Md. Army reservist given six-month term for `10 seconds' of abuse

February 05, 2005|By HOUSTON CHRONICLE

FORT HOOD, Texas - Sgt. Javal Davis, a seven-year Reservist from Maryland's 372nd Military Police Company who claimed he had abused inmates at Iraq's Abu Ghraib prison for only 10 seconds, was sentenced to six months in prison yesterday by a military jury.

Davis, 27, of Roselle, N.J., pleaded guilty on Tuesday to dereliction of duty, making false official statements and battery in connection with the case.

He is the seventh soldier to be punished for the 2003 scandal.

Although his crimes carry potential punishments of more than six years, his maximum sentence was capped at 18 months under his agreement with prosecutors.

The seven-year Army Reserve soldier admitted stomping on the fingers and toes of several handcuffed, nude and hooded detainees who were transferred into the prison wing he guarded after they rioted at another part of the sprawling Abu Ghraib complex.

He asked for forgiveness from the Iraqis and pleaded with jurors for leniency, but prosecutors said Davis deserved at least a year in prison for having "tarnished" the reputation and honor of the Army.

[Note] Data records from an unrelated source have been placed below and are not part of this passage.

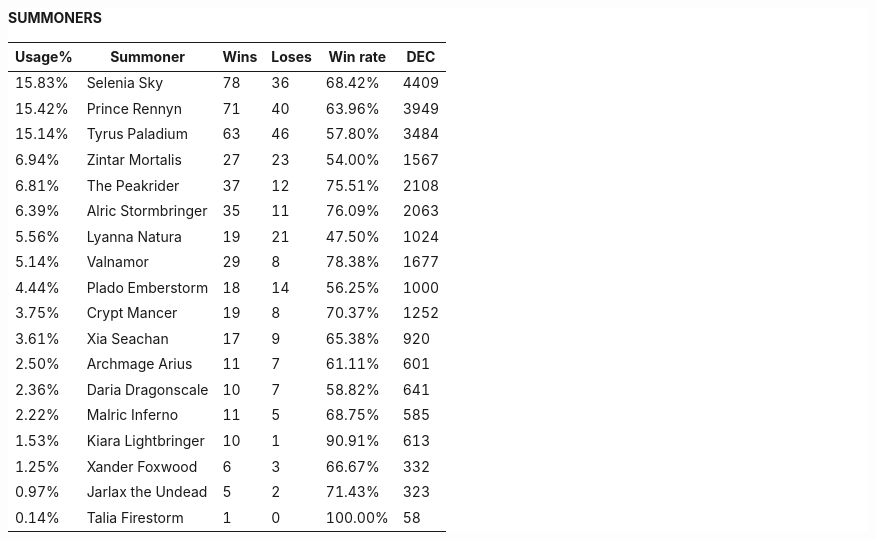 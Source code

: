 **SUMMONERS**

Usage%|Summoner|Wins|Loses|Win rate|DEC|
-|-|-|-|-|-|
15.83%|Selenia Sky|78|36|68.42%|4409|
15.42%|Prince Rennyn|71|40|63.96%|3949|
15.14%|Tyrus Paladium|63|46|57.80%|3484|
6.94%|Zintar Mortalis|27|23|54.00%|1567|
6.81%|The Peakrider|37|12|75.51%|2108|
6.39%|Alric Stormbringer|35|11|76.09%|2063|
5.56%|Lyanna Natura|19|21|47.50%|1024|
5.14%|Valnamor|29|8|78.38%|1677|
4.44%|Plado Emberstorm|18|14|56.25%|1000|
3.75%|Crypt Mancer|19|8|70.37%|1252|
3.61%|Xia Seachan|17|9|65.38%|920|
2.50%|Archmage Arius|11|7|61.11%|601|
2.36%|Daria Dragonscale|10|7|58.82%|641|
2.22%|Malric Inferno|11|5|68.75%|585|
1.53%|Kiara Lightbringer|10|1|90.91%|613|
1.25%|Xander Foxwood|6|3|66.67%|332|
0.97%|Jarlax the Undead|5|2|71.43%|323|
0.14%|Talia Firestorm|1|0|100.00%|58|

"Civilians have no idea what that means," said military prosecutor Maj. Michael Holley. "That reputation was earned by the blood of your brothers," he told the jury of officers and enlisted men. "There must be consequences for those actions."

The harsh atmosphere at Abu Ghraib, both for inmates and guards, "does not excuse crimes," Holley said. And even though soldiers who have fought in combat may harbor hatred toward some Iraqis, as human beings "they had a right not to be brutalized ... It was a brutal assault. It was also cowardly," Holley said.

Defense attorney Paul Bergrin urged jurors not to punish Davis further for a "10-second regression" that he had taken responsibility for long ago. He admitted his wrongdoing in a Jan. 15, 2004, interview with investigators, but that was two days after initially denying intentionally stomping on the detainees. He then spent the rest of 2004 doing menial tasks and hard labor in Iraq as he awaited trial.

Davis said because he has a federal felony conviction, he can't return to his civilian job as a Black & Decker Corp. salesman, which he needed to support his wife, who is an active-duty member of the U.S. Navy, and their two children.

The completion of Davis' trial leaves two other MPs, both females, awaiting adjudication for alleged crimes at Abu Ghraib. PFC Lynndie England has not been formally ordered to stand court-martial, while Spc. Sabrina Harman has a March 7 trial date and a pretrial hearing set for today. Both appeared in the widely circulated photos that depicted abuses at the prison.

Although some commanders remain under investigation, Davis is the second-highest ranking soldier to be convicted in the Abu Ghraib case. Staff Sgt. Ivan L. Frederick II was sentenced to eight years in prison; Spc. Charles Graner Jr., 10 years; Spc. Jeremy Sivits, one year; Spc. Roman Krol, 10 months; and Spc. Armin Cruz, eight months. All received either bad-conduct or dishonorable discharges from the Army. Spc. Megan Ambuhl was reduced in rank and given an other-than-honorable discharge.